Kim Hyerim, Chang Jee-Eun, Min Seong-Won, Lee Jung-Man, Ji Sanghwan, Hwang Jin-Young
Department of Anesthesiology and Pain Medicine, SMG-SNU Boramae Medical Center, Seoul, Republic of Korea.
Department of Anesthesiology & Pain Medicine, Seoul National University Hospital, Seoul, Republic of Korea.
Am J Emerg Med. 2016 Sep;34(9):1855-8. doi: 10.1016/j.ajem.2016.06.011. Epub 2016 Jun 7.
Proper head and neck positioning is an important factor for successful direct laryngoscopy, and the optimum position in edentulous patients is unclear. We compared direct laryngoscopic views in simple head extension, sniffing, and elevated sniffing positions in edentulous patients.
Eighteen adult edentulous patients scheduled for elective surgery were included in the study. After induction of anesthesia, the laryngeal view was assessed under direct laryngoscopy using the percentage of glottic opening (POGO) score in 3 different head and neck positions in a randomized order: simple head extension without a pillow, sniffing position with a pillow of 7 cm, and elevated sniffing position with a pillow of 10 cm. After assessment of the laryngeal views, tracheal intubation was performed.
A significant difference was observed in the laryngeal views assessed at the 3 head positions (P= .001). The POGO scores (mean [SD]) in the sniffing position (78.9% [19.7%]) and elevated sniffing position (72.6% [20.8%]) were significantly improved compared to that with simple head extension (53.8% [25.9%]) (P= .001, respectively). The sniffing position provided the best laryngeal view. The mean POGO scores were higher in the sniffing position than the elevated sniffing position, but no significant difference was observed between these 2 positions (P= .268).

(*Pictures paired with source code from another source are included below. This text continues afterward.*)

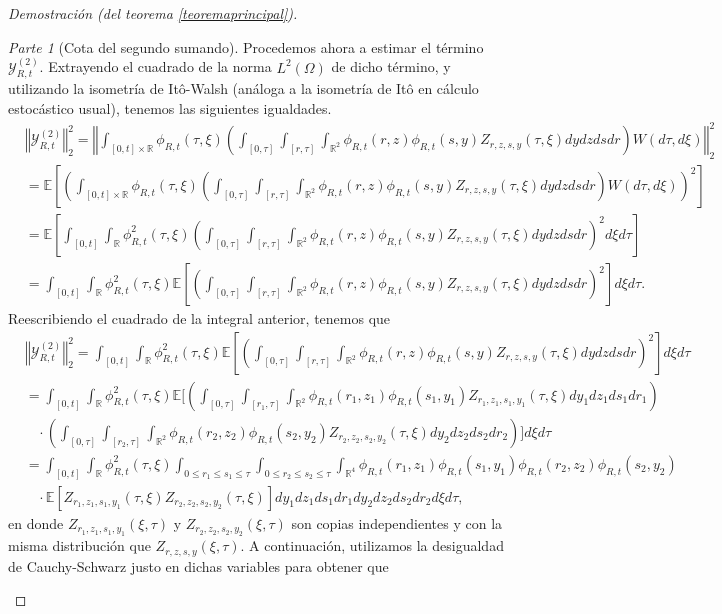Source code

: \documentclass[letterpaper,twoside,12pt]{book}
\newcommand{\R}{\mathbb{R}}
\newcommand{\E}{\mathbb{E}}
\newcommand{\1}{\mathds{1}}
\newcommand{\norm}[1]{\left\Vert #1 \right\Vert}
\theoremstyle{definition}
\theoremstyle{definition}
\theoremstyle{remark}
\newtheorem{proofpart}{Parte}
\theoremstyle{definition}
\theoremstyle{definition}
\theoremstyle{definition}
\theoremstyle{definition}
\theoremstyle{definition}
\begin{document}
\begin{proof}[Demostración (del teorema \ref{teoremaprincipal})]
\begin{proofpart}[Cota del segundo sumando]
Procedemos ahora a estimar el término $\mathcal{Y}_{R,t}^{(2)}$. Extrayendo el cuadrado de la norma $L^{2}(\Omega)$ de dicho término, y utilizando la isometría de Itô-Walsh (análoga a la isometría de Itô en cálculo estocástico usual), tenemos las siguientes igualdades.
\begin{align*}
   &\norm{\mathcal{Y}_{R,t}^{(2)}}_2^{2}=\norm{\int_{[0,t]\times\R}\phi_{R,t}(\tau,\xi)\left(\int_{[0,\tau]}\int_{[r,\tau]}\int_{\R^2}\phi_{R,t}(r,z)\phi_{R,t}(s,y)Z_{r,z,s,y}(\tau,\xi)dy dz ds dr\right)W(d\tau,d\xi)}_2^2\\
   &=\E\left[\left(\int_{[0,t]\times\R}\phi_{R,t}(\tau,\xi)\left(\int_{[0,\tau]}\int_{[r,\tau]}\int_{\R^2}\phi_{R,t}(r,z)\phi_{R,t}(s,y)Z_{r,z,s,y}(\tau,\xi)dy dz ds dr\right)W(d\tau,d\xi)\right)^2\right]\\
   &=\E\left[\int_{[0,t]}\int_\R\phi_{R,t}^2(\tau,\xi)\left(\int_{[0,\tau]}\int_{[r,\tau]}\int_{\R^2}\phi_{R,t}(r,z)\phi_{R,t}(s,y)Z_{r,z,s,y}(\tau,\xi)dy dz ds dr\right)^2d\xi d\tau\right]\\
   &=\int_{[0,t]}\int_\R\phi_{R,t}^2(\tau,\xi)\E\left[\left(\int_{[0,\tau]}\int_{[r,\tau]}\int_{\R^2}\phi_{R,t}(r,z)\phi_{R,t}(s,y)Z_{r,z,s,y}(\tau,\xi)dy dz ds dr\right)^2\right]d\xi d\tau.
\end{align*}
Reescribiendo el cuadrado de la integral anterior, tenemos que 
\begin{align*}
   &\norm{\mathcal{Y}_{R,t}^{(2)}}_2^{2}=\int_{[0,t]}\int_\R\phi_{R,t}^2(\tau,\xi)\E\left[\left(\int_{[0,\tau]}\int_{[r,\tau]}\int_{\R^2}\phi_{R,t}(r,z)\phi_{R,t}(s,y)Z_{r,z,s,y}(\tau,\xi)dy dz ds dr\right)^2\right]d\xi d\tau\\
   &=\int_{[0,t]}\int_\R\phi_{R,t}^2(\tau,\xi)\E\Bigg[\left(\int_{[0,\tau]}\int_{[r_1,\tau]}\int_{\R^2}\phi_{R,t}(r_1,z_1)\phi_{R,t}(s_1,y_1)Z_{r_1,z_1,s_1,y_1}(\tau,\xi)dy_1dz_1ds_1dr_1\right)\\
   &\ \ \ \ \cdot \left(\int_{[0,\tau]}\int_{[r_2,\tau]}\int_{\R^2}\phi_{R,t}(r_2,z_2)\phi_{R,t}(s_2,y_2)Z_{r_2,z_2,s_2,y_2}(\tau,\xi)dy_2dz_2ds_2dr_2\right)\Bigg]d\xi d\tau\\
   &=\int_{[0,t]}\int_\R\phi_{R,t}^2(\tau,\xi)\int_{0\leq r_1\leq s_1\leq \tau}\int_{0\leq r_2\leq s_2\leq \tau}\int_{\R^4}\phi_{R,t}(r_1,z_1)\phi_{R,t}(s_1,y_1)\phi_{R,t}(r_2,z_2)\phi_{R,t}(s_2,y_2)\\
   &\ \ \ \ \cdot \E\left[Z_{r_1,z_1,s_1,y_1}(\tau,\xi)Z_{r_2,z_2,s_2,y_2}(\tau,\xi)\right]dy_1dz_1ds_1dr_1dy_2dz_2ds_2dr_2d\xi d\tau,
\end{align*}
en donde $Z_{r_1,z_1,s_1,y_1}(\xi,\tau)$ y $Z_{r_2,z_2,s_2,y_2}(\xi,\tau)$ son copias independientes y con la misma distribución que $Z_{r,z,s,y}(\xi,\tau)$. A continuación, utilizamos la desigualdad de Cauchy-Schwarz justo en dichas variables para obtener que 

\end{proofpart}
\end{proof}
\end{document}
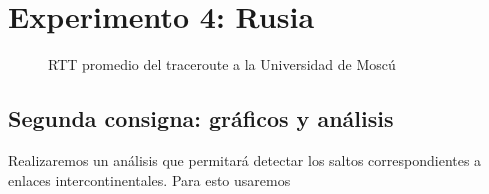\section{Experimento 4: Rusia}
\begin{figure}[H]
  \centering
  \caption{RTT promedio del traceroute a la Universidad de Moscú}
  \label{rusiaTTL}
\end{figure}



\subsection{Segunda consigna: gráficos y análisis}



Realizaremos un análisis que permitará detectar los saltos correspondientes a enlaces intercontinentales. Para esto usaremos 


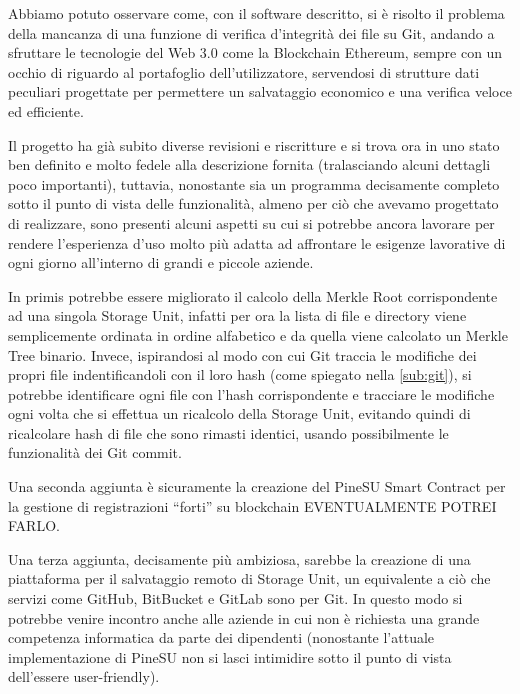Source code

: Abbiamo potuto osservare come, con il software descritto, si è risolto il problema
della mancanza di una funzione di verifica d’integrità dei file su Git,
andando a sfruttare le tecnologie del Web 3.0 come la Blockchain Ethereum,
sempre con un occhio di riguardo al portafoglio dell’utilizzatore,
servendosi di strutture dati peculiari progettate per permettere un salvataggio economico
e una verifica veloce ed efficiente.

Il progetto ha già subito diverse revisioni e riscritture e si trova ora in uno
stato ben definito e molto fedele alla descrizione fornita
(tralasciando alcuni dettagli poco importanti), tuttavia, nonostante sia un programma
decisamente completo sotto il punto di vista delle funzionalità,
almeno per ciò che avevamo progettato di realizzare, sono presenti alcuni aspetti
su cui si potrebbe ancora lavorare per rendere l’esperienza d’uso molto più adatta
ad affrontare le esigenze lavorative di ogni giorno all’interno di grandi e piccole aziende.

In primis potrebbe essere migliorato il calcolo della Merkle Root corrispondente ad
una singola Storage Unit, infatti per ora la lista di file e directory viene semplicemente
ordinata in ordine alfabetico e da quella viene calcolato un Merkle Tree binario.
Invece, ispirandosi al modo con cui Git traccia le modifiche dei propri file
indentificandoli con il loro hash (come spiegato nella \autoref{sub:git}),
si potrebbe identificare ogni file con l’hash corrispondente e tracciare le modifiche
ogni volta che si effettua un ricalcolo della Storage Unit, evitando quindi di ricalcolare
hash di file che sono rimasti identici, usando possibilmente le funzionalità dei Git commit.

Una seconda aggiunta è sicuramente la creazione del PineSU Smart Contract per la gestione
di registrazioni “forti” su blockchain EVENTUALMENTE POTREI FARLO.

Una terza aggiunta, decisamente più ambiziosa, sarebbe la creazione di una piattaforma
per il salvataggio remoto di Storage Unit, un equivalente a ciò che servizi come GitHub,
BitBucket e GitLab sono per Git.
In questo modo si potrebbe venire incontro anche alle aziende in cui non è
richiesta una grande competenza informatica da parte dei dipendenti
(nonostante l’attuale implementazione di PineSU non si lasci intimidire sotto
il punto di vista dell’essere user-friendly).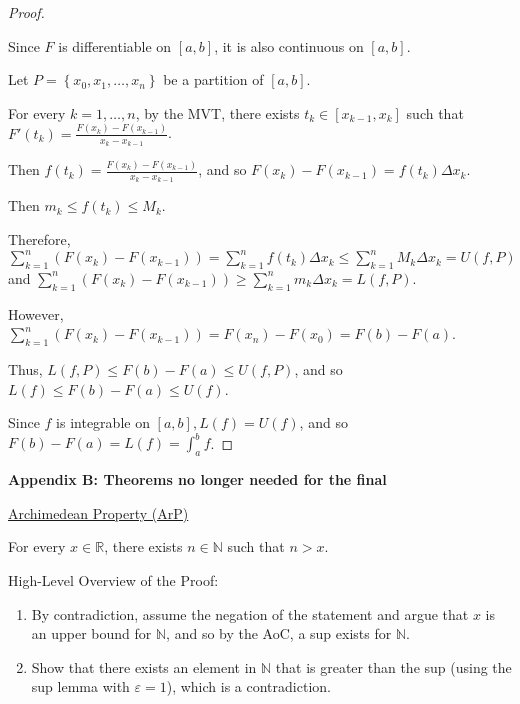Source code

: \documentclass[12pt]{article}
\newcommand{\RR}{\mathbb{R}} %
\newcommand{\NN}{\mathbb{N}}
\newcommand\set[1]{\left\lbrace #1 \right\rbrace} %
\newcommand{\eps}{\varepsilon}
\begin{document}
\begin{proof}
$ $

Since $F$ is differentiable on $[a, b]$, it is also continuous on $[a, b]$.

Let $P = \set{x_0, x_1, \dots, x_n}$ be a partition of $[a, b]$.

For every $k = 1, \dots, n$, by the MVT, there exists $t_k \in [x_{k - 1}, x_k]$ such that
\\
$F'(t_k) = \frac{F(x_k) - F(x_{k - 1})}{x_k - x_{k - 1}}$.

Then $f(t_k) = \frac{F(x_k) - F(x_{k - 1})}{x_k - x_{k - 1}}$, and so $F(x_k) - F(x_{k - 1}) = f(t_k) \Delta x_k$.

Then $m_k \le f(t_k) \le M_k$.

Therefore, $\sum_{k = 1}^n (F(x_k) - F(x_{k - 1})) = \sum_{k = 1}^n f(t_k) \Delta x_k \le \sum_{k = 1}^n M_k \Delta x_k = U(f, P)$ and $\sum_{k = 1}^n (F(x_k) - F(x_{k - 1})) \ge \sum_{k = 1}^n m_k \Delta x_k = L(f, P)$.

However, $\sum_{k = 1}^n (F(x_k) - F(x_{k - 1})) = F(x_n) - F(x_0) = F(b) - F(a)$.

Thus, $L(f, P) \le F(b) - F(a) \le U(f, P)$, and so $L(f) \le F(b) - F(a) \le U(f)$.

Since $f$ is integrable on $[a, b], L(f) = U(f)$, and so $F(b) - F(a) = L(f) = \int_a^b f$.
\end{proof}

\pagebreak

\textbf{Appendix B: Theorems no longer needed for the final}

\hrulefill

\underline{Archimedean Property (ArP)}

For every $x \in \RR$, there exists $n \in \NN$ such that $n > x$.

\dotfill

High-Level Overview of the Proof:

\begin{enumerate}
\item By contradiction, assume the negation of the statement and argue that $x$ is an upper bound for $\NN$, and so by the AoC, a sup exists for $\NN$.

\item Show that there exists an element in $\NN$ that is greater than the sup (using the sup lemma with $\eps = 1$), which is a contradiction.
\end{enumerate}

\dotfill
\end{document}
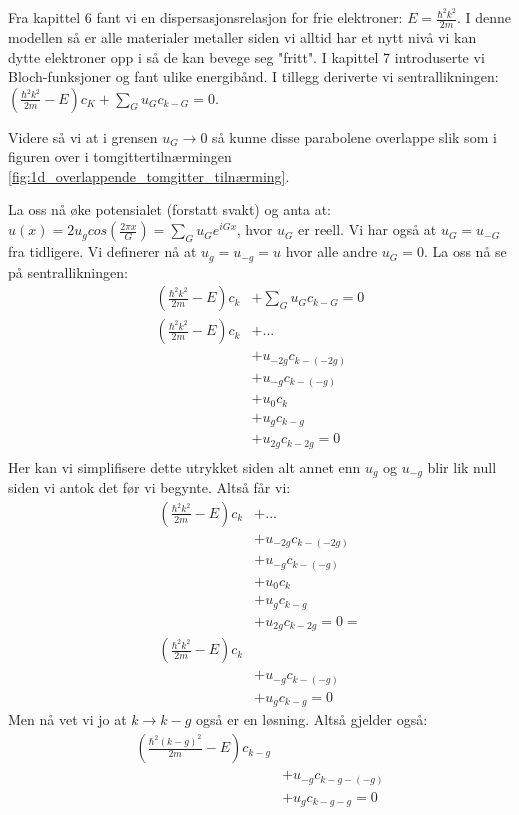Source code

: \documentclass{article}
\begin{document}
Fra kapittel 6 fant vi en dispersasjonsrelasjon for frie elektroner: $E = \frac{\hbar^2 k^2}{2m}$. I denne modellen så er alle materialer metaller siden vi alltid har et nytt nivå vi kan dytte elektroner opp i så de kan bevege seg "fritt". I kapittel 7 introduserte vi Bloch-funksjoner og fant ulike energibånd.
 I tillegg deriverte vi sentrallikningen: $\left(\frac{\hbar^2 k^2}{2m} - E\right) c_K + \sum_G u_G c_{k - G} = 0$. 

Videre så vi at i grensen $u_G \rightarrow 0$ så kunne disse parabolene overlappe slik som i figuren over i tomgittertilnærmingen \ref{fig:1d_overlappende_tomgitter_tilnærming}.

La oss nå øke potensialet (forstatt svakt) og anta at: $u(x) = 2 u_g cos(\frac{2\pi x}{G}) = \sum_G u_G e^{iGx}$, hvor $u_G$ er reell. Vi har også at $u_G = u_{-G}$ fra tidligere. Vi definerer nå at $u_g = u_{-g} = u$ hvor alle andre $u_G=0$. La oss nå se på sentrallikningen:
\begin{align}
  \left(\frac{\hbar^2 k^2}{2m} - E \right)c_k &+ \sum_G u_G c_{k-G} = 0 \\
  \left(\frac{\hbar^2 k^2}{2m} - E \right)c_k  &+ ... \\
  &+ u_{-2g} c_{k - (-2g)} \\
  &+ u_{-g} c_{k - (-g)} \\
  &+ u_{0} c_{k} \\
  &+ u_{g} c_{k - g} \\
  &+ u_{2g} c_{k - 2g}  = 0\\
\end{align}
Her kan vi simplifisere dette utrykket siden alt annet enn $u_g$ og $u_{-g}$ blir lik null siden vi antok det før vi begynte. Altså får vi:
\begin{align}
  \left(\frac{\hbar^2 k^2}{2m} - E \right)c_k  &+ ... \\
  &+ u_{-2g} c_{k - (-2g)} \\
  &+ u_{-g} c_{k - (-g)} \\
  &+ u_{0} c_{k} \\
  &+ u_{g} c_{k - g} \\
  &+ u_{2g} c_{k - 2g}  = 0 = \\
  \left(\frac{\hbar^2 k^2}{2m} - E \right)c_k \\
  &+ u_{-g} c_{k - (-g)} \\
  &+ u_{g} c_{k - g} = 0
\end{align}
Men nå vet vi jo at $k\rightarrow k-g$ også er en løsning. Altså gjelder også:
\begin{align}
  \left(\frac{\hbar^2 (k-g)^2}{2m} - E \right)c_{k-g} \\
  &+ u_{-g} c_{k - g - (-g)} \\
  &+ u_{g} c_{k - g - g} = 0
\end{align}
\end{document}
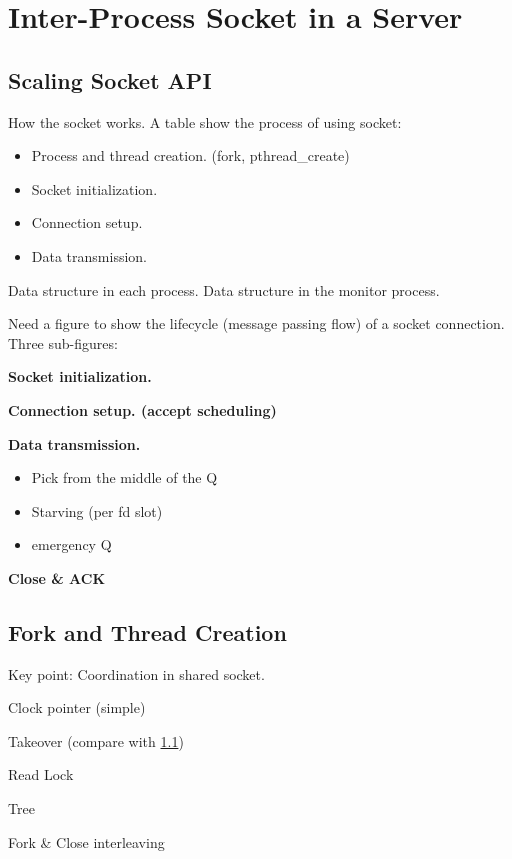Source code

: \section{Inter-Process Socket in a Server}
\label{sec:intra-server}

\subsection{Scaling Socket API}
\label{subsec:socket-api}

How the socket works. A table show the process of using socket:

\begin{itemize}
	\item Process and thread creation. (fork, pthread\_create)
	\item Socket initialization.
	\item Connection setup.
	\item Data transmission.
\end{itemize}


Data structure in each process. Data structure in the monitor process.

Need a figure to show the lifecycle (message passing flow) of a socket connection. Three sub-figures:


	 \textbf{Socket initialization.}
	  
	 \textbf{Connection setup. (accept scheduling)}
	 
	 \textbf{Data transmission.}
\begin{itemize}
	\item Pick from the middle of the Q
	\item Starving (per fd slot)
	\item emergency Q
\end{itemize}

    \textbf{Close \& ACK}


\subsection{Fork and Thread Creation}
\label{subsec:fork}

Key point: Coordination in shared socket.

Clock pointer (simple)

Takeover (compare with \ref{subsec:socket-api})

Read Lock

Tree

Fork \& Close interleaving


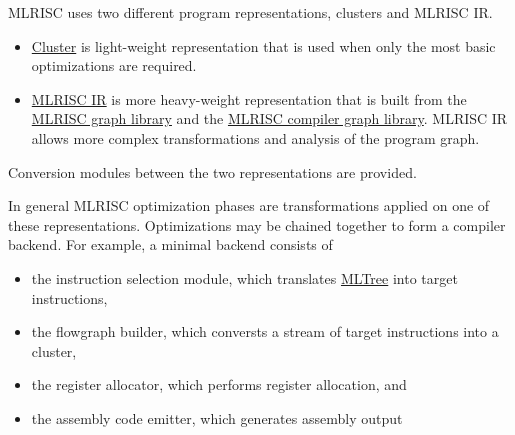   MLRISC uses two different program representations, clusters and MLRISC IR.
\begin{itemize}
  \item \href{cluster.html}{Cluster} is light-weight representation
that is used when only the most basic optimizations are required.
  \item \href{mlrisc-ir.html}{MLRISC IR} is more heavy-weight
   representation that is built from the 
    \href{graphs.html}{MLRISC graph library} and the
    \href{compiler-graphs.html}{MLRISC compiler graph library}.
   MLRISC IR allows more complex transformations and analysis of the
   program graph.
\end{itemize}
Conversion modules between the two representations are provided.

In general MLRISC optimization phases are transformations applied on one
of these representations.  Optimizations may be chained together to form
a compiler backend.  For example, a minimal backend consists of
\begin{itemize}
  \item the instruction selection module, which translates 
\href{mltree.html}{MLTree} into target instructions,
  \item the flowgraph builder, which conversts a stream of target instructions
   into a cluster,
  \item the register allocator, which performs register allocation, and
  \item the assembly code emitter, which generates assembly output
\end{itemize}
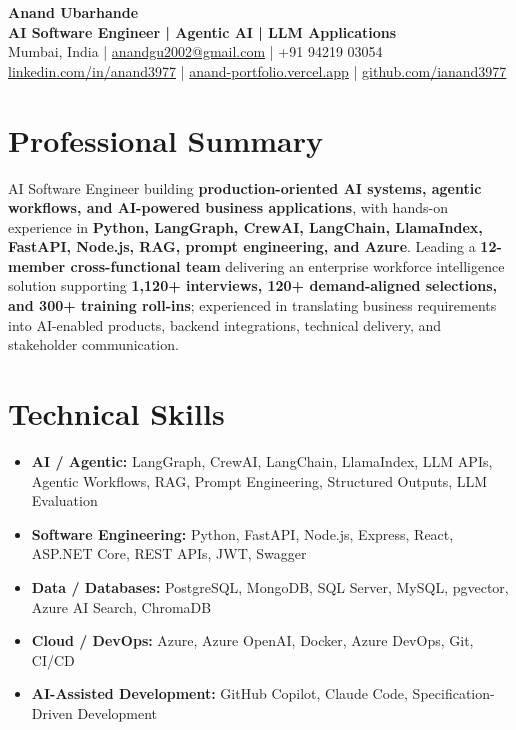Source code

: \documentclass[10pt,a4paper]{article}
\begin{document}
\pagestyle{empty}
\begin{center}
{\Large\bfseries Anand Ubarhande}\\[1pt]
\normalsize\textbf{AI Software Engineer | Agentic AI | LLM Applications}\\[2pt]
\footnotesize Mumbai, India \;|\; \href{mailto:anandgu2002@gmail.com}{anandgu2002@gmail.com} \;|\; +91 94219 03054\\[-1pt]
\href{https://linkedin.com/in/anand3977/}{linkedin.com/in/anand3977} \;|\; \href{https://anand-ubarhande-portfolio.vercel.app/}{anand-portfolio.vercel.app} \;|\; \href{https://github.com/ianand3977}{github.com/ianand3977}
\end{center}
\section*{Professional Summary}
\small
AI Software Engineer building \textbf{production-oriented AI systems, agentic workflows, and AI-powered business applications}, with hands-on experience in \textbf{Python, LangGraph, CrewAI, LangChain, LlamaIndex, FastAPI, Node.js, RAG, prompt engineering, and Azure}. Leading a \textbf{12-member cross-functional team} delivering an enterprise workforce intelligence solution supporting \textbf{1,120+ interviews, 120+ demand-aligned selections, and 300+ training roll-ins}; experienced in translating business requirements into AI-enabled products, backend integrations, technical delivery, and stakeholder communication.
\section*{Technical Skills}
\begin{itemize}\small
\item \textbf{AI / Agentic:} LangGraph, CrewAI, LangChain, LlamaIndex, LLM APIs, Agentic Workflows, RAG, Prompt Engineering, Structured Outputs, LLM Evaluation
\item \textbf{Software Engineering:} Python, FastAPI, Node.js, Express, React, ASP.NET Core, REST APIs, JWT, Swagger
\item \textbf{Data / Databases:} PostgreSQL, MongoDB, SQL Server, MySQL, pgvector, Azure AI Search, ChromaDB
\item \textbf{Cloud / DevOps:} Azure, Azure OpenAI, Docker, Azure DevOps, Git, CI/CD
\item \textbf{AI-Assisted Development:} GitHub Copilot, Claude Code, Specification-Driven Development
\end{itemize}
\end{document}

The sniffing and elevated sniffing positions provide better laryngeal views during direct laryngoscopy compared to simple head extension in edentulous patients.
头颈部的正确定位是直接喉镜检查成功的重要因素,而无牙患者的最佳体位尚不清楚。我们比较了无牙患者在简单头部伸展、嗅物位和抬高嗅物位时的直接喉镜视野。
18例计划接受择期手术的成年无牙患者纳入本研究。麻醉诱导后,按照随机顺序在3种不同的头颈部体位下,使用声门开放百分比(POGO)评分在直接喉镜下评估喉镜视野:不垫枕头的简单头部伸展位、垫7 cm枕头的嗅物位和垫10 cm枕头的抬高嗅物位。评估喉镜视野后进行气管插管。
在3种头部体位下评估的喉镜视野存在显著差异(P = .001)。与简单头部伸展位(53.8% [25.9%])相比,嗅物位(78.9% [19.7%])和抬高嗅物位(72.6% [20.8%])的POGO评分显著提高(P分别为.001)。嗅物位提供了最佳的喉镜视野。嗅物位的平均POGO评分高于抬高嗅物位,但这两个体位之间未观察到显著差异(P = .268)。
与无牙患者简单头部伸展位相比,嗅物位和抬高嗅物位在直接喉镜检查期间可提供更好的喉镜视野。